- Belgian Grand Prix 1950
Fangio triumphs on another Alfa-dominated weekendMartin Williamson
The fifth World Championship race in as many weeks appeared to take a toll on drivers and teams as only 14 cars took part in the Belgian Grand Prix at Spa.
Once again, the race was dominated by the trio of Alfa Romeos driven by Nino Farina, Juan-Manuel Fangio and Luigi Fagioli. The main challenge all year came from Ferrari but their four entries in Switzerland reduced to two - Luigi Villoresi and Alberto Ascari, the latter with a new V12 engine.
Farina and Fangio dominated practice, and the grand prix itself followed the same pattern. Briefly, Raymond Sommer in a Talbot-Lago led the field as the Alfas pitted, but his engine blew soon after the halfway point. Ascari then took the lead but when he too pitted the Alfas went ahead again with eventual winner Fangio leading Farina and Fagioli.

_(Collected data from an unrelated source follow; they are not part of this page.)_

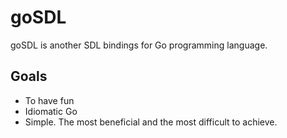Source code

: # goSDL

goSDL is another SDL bindings for Go programming language.

## Goals

- To have fun
- Idiomatic Go
- Simple. The most beneficial and the most difficult to achieve.
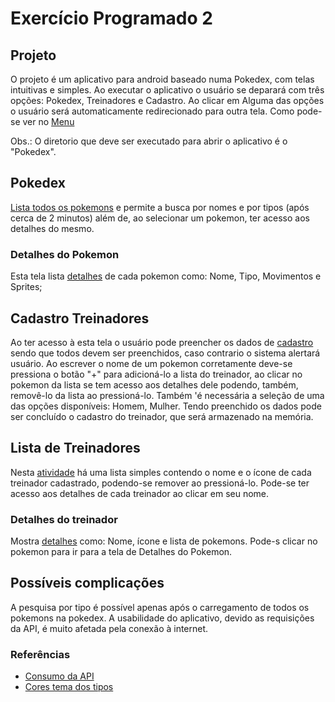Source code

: # Exercício Programado 2

## Projeto

O projeto é um aplicativo para android baseado numa Pokedex, com telas intuitivas e simples.
Ao executar o aplicativo o usuário se deparará com três opções: Pokedex, Treinadores e Cadastro.
Ao clicar em Alguma das opções o usuário será automaticamente redirecionado para outra tela. Como pode-se ver no 
[Menu](https://gitlab.com/GabrielTiveron/ep2/uploads/0d547fd97a31ef228e8d4bf0468ec14c/Menu.png)


Obs.: O diretorio que deve ser executado para abrir o aplicativo é o "Pokedex".

## Pokedex

[Lista todos os pokemons](https://gitlab.com/GabrielTiveron/ep2/uploads/e78226a677b0ac75d5c006591fc4c760/Pokedex.png)
e permite a busca por nomes e por tipos (após cerca de 2 minutos)
além de, ao selecionar um pokemon, ter acesso aos detalhes do mesmo.

### Detalhes do Pokemon

Esta tela lista [detalhes](https://gitlab.com/GabrielTiveron/ep2/uploads/69000aaa6698350fdb080c03cea311eb/Detalhes_Pokemon.png) de cada pokemon como: Nome, Tipo, Movimentos e Sprites;

## Cadastro Treinadores

Ao ter acesso à esta tela o usuário pode preencher os dados de [cadastro](https://gitlab.com/GabrielTiveron/ep2/uploads/39d9e6f1a6bee53d01d59cec4dfd15b6/Cadastro_Treinador.png) sendo que todos devem ser preenchidos, caso contrario o sistema alertará usuário.
Ao escrever o nome de um pokemon corretamente deve-se pressiona o botão "+" para adicioná-lo a lista do treinador, ao clicar no pokemon da lista se tem acesso aos detalhes dele
podendo, também, removê-lo da lista ao pressioná-lo.
Também 'é necessária a seleção de uma das opções disponíveis: Homem, Mulher.
Tendo preenchido os dados pode ser concluído o cadastro do treinador, que será armazenado na memória. 

## Lista de Treinadores

Nesta [atividade](https://gitlab.com/GabrielTiveron/ep2/uploads/4513b5b14a54273cd236fbe10d6e6a83/Lista_Treinadores.png) há uma lista simples contendo o nome e o ícone de cada treinador cadastrado, podendo-se remover ao pressioná-lo.
Pode-se ter acesso aos detalhes de cada treinador ao clicar em seu nome.

### Detalhes do treinador

Mostra [detalhes](https://gitlab.com/GabrielTiveron/ep2/uploads/00fcae993ed8c5c0c47ecdb7a5946b78/Detalhes_Treinador.png) como: Nome, ícone e lista de pokemons.
Pode-s clicar no pokemon para ir para a tela de Detalhes do Pokemon.

## Possíveis complicações

A pesquisa por tipo é possível apenas após o carregamento de todos os pokemons na pokedex.
A usabilidade do aplicativo, devido as requisições da API, é muito afetada pela conexão à internet. 


### Referências

* [Consumo da API](https://square.github.io/retrofit/)
* [Cores tema dos tipos](https://bulbapedia.bulbagarden.net/wiki/Main_Page)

Farina suffered transmission trouble in the closing laps and dropped to fourth behind the best of the surviving Talbot Lagos being driven by Louis Rosier. In the event, Farina's fourth was crucial in helping him win the drivers' title. Ascari, whose father had won the inaugural Belgian Grand Prix in 1925, came fifth.
Although the Alfas appeared unbeatable, this race showed their fuel consumption, which was considerably higher than their rivals, was a major drawback, and one which Ferrari were quick to exploit in 1951.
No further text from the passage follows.